Problem to solve: Search the entries for the word "such" and pull out each line that has it.

(Records from a collection)
• • • • • • •
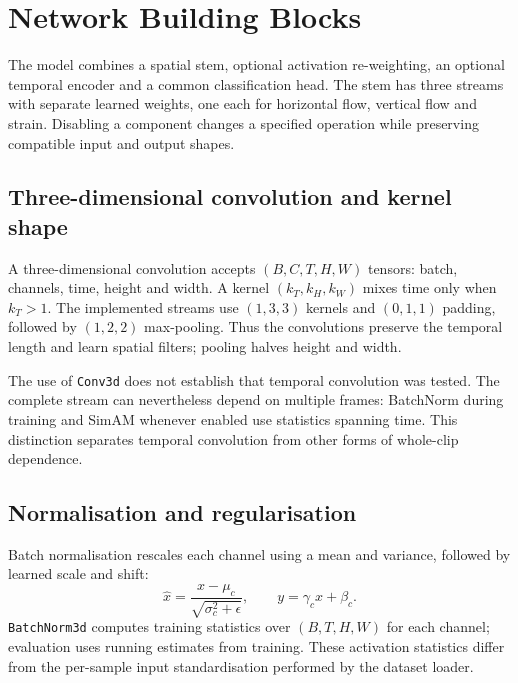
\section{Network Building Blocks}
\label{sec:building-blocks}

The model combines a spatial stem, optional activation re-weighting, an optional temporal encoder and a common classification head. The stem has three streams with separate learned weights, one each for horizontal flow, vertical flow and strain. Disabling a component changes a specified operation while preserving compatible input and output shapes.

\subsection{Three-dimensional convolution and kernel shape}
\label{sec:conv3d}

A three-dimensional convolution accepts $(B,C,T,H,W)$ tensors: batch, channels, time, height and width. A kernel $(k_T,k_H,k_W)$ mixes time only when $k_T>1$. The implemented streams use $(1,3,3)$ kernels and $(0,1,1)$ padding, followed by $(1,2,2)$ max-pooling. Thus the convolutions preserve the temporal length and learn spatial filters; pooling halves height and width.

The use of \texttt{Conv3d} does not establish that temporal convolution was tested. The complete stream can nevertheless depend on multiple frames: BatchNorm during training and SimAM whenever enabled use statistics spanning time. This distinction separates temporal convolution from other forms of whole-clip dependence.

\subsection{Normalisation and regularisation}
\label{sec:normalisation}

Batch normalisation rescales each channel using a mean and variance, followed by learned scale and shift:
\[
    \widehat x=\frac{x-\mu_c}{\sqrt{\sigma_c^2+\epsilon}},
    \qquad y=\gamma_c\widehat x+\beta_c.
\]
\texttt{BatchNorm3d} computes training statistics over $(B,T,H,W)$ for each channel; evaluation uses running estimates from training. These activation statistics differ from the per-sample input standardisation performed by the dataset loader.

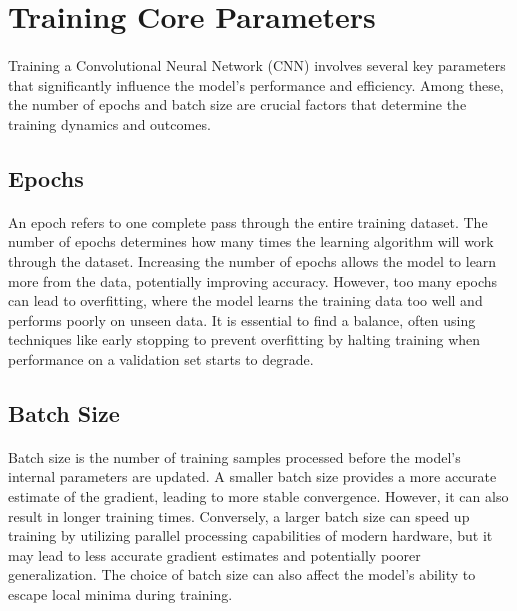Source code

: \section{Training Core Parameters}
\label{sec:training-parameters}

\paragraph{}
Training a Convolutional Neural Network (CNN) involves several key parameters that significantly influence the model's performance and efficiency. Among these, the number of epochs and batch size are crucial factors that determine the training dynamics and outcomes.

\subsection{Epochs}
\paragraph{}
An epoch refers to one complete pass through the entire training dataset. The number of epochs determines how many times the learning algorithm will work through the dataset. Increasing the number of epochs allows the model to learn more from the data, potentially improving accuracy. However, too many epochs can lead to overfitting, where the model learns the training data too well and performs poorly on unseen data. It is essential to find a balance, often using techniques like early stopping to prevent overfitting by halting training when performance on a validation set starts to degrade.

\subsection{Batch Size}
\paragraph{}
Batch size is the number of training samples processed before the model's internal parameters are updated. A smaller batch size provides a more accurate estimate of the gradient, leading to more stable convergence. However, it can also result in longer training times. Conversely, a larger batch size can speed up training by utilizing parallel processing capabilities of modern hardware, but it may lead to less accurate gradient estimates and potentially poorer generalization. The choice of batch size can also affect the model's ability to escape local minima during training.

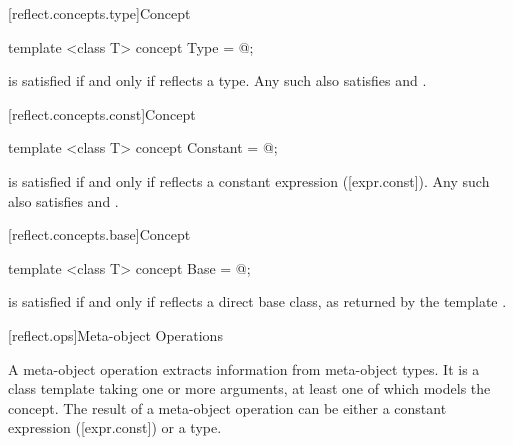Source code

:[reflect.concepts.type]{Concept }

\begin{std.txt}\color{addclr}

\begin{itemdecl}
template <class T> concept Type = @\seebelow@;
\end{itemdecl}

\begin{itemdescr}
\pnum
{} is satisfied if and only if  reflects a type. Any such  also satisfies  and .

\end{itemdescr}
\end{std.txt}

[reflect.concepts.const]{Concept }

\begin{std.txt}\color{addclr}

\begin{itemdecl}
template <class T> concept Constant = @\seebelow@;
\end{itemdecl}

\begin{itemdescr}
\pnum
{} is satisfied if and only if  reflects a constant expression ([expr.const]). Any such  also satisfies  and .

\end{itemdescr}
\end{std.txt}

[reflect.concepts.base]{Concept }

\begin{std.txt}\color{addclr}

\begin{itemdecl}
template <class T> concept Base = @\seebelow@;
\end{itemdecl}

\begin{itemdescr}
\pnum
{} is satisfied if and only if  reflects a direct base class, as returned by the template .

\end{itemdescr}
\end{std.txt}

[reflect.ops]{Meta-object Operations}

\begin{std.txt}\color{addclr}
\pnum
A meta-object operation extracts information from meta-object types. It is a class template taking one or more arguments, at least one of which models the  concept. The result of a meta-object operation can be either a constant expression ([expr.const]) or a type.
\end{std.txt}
• • • • • • •
Result of the exercise:
{} is satisfied if and only if  reflects a type. Any such  also satisfies  and .
{} is satisfied if and only if  reflects a constant expression ([expr.const]). Any such  also satisfies  and .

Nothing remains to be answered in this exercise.